Give only the number of lines in the records below that contain the word "referrerpolicy".
★ ★ ★ ★ ★ ★ ★
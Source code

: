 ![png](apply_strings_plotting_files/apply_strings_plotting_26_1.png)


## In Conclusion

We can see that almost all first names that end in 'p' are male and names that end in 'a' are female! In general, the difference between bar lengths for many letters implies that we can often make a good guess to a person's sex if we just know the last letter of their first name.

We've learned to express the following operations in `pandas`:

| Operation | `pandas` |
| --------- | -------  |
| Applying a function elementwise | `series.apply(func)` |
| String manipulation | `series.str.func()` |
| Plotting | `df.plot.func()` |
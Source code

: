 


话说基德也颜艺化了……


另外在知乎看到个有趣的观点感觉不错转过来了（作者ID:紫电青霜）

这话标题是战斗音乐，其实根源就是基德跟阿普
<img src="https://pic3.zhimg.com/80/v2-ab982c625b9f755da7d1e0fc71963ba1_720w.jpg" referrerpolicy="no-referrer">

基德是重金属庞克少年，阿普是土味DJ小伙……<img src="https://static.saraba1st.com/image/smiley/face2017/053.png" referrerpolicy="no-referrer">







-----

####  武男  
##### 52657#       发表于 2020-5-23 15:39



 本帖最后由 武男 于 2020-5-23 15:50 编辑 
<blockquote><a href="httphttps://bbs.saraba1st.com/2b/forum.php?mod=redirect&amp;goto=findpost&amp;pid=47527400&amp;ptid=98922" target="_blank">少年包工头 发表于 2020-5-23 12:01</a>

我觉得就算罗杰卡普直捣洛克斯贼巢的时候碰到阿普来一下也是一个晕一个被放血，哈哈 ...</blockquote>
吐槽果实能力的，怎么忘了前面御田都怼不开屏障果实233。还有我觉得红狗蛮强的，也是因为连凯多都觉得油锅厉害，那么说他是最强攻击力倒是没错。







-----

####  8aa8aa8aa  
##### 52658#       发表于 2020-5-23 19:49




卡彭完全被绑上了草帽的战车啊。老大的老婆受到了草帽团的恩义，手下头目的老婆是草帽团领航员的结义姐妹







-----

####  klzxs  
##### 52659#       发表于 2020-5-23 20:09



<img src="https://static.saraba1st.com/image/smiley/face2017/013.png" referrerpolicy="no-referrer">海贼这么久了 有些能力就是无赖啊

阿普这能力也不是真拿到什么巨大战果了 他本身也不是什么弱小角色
★ ★ ★ ★ ★ ★ ★
### TASK SOLUTION
3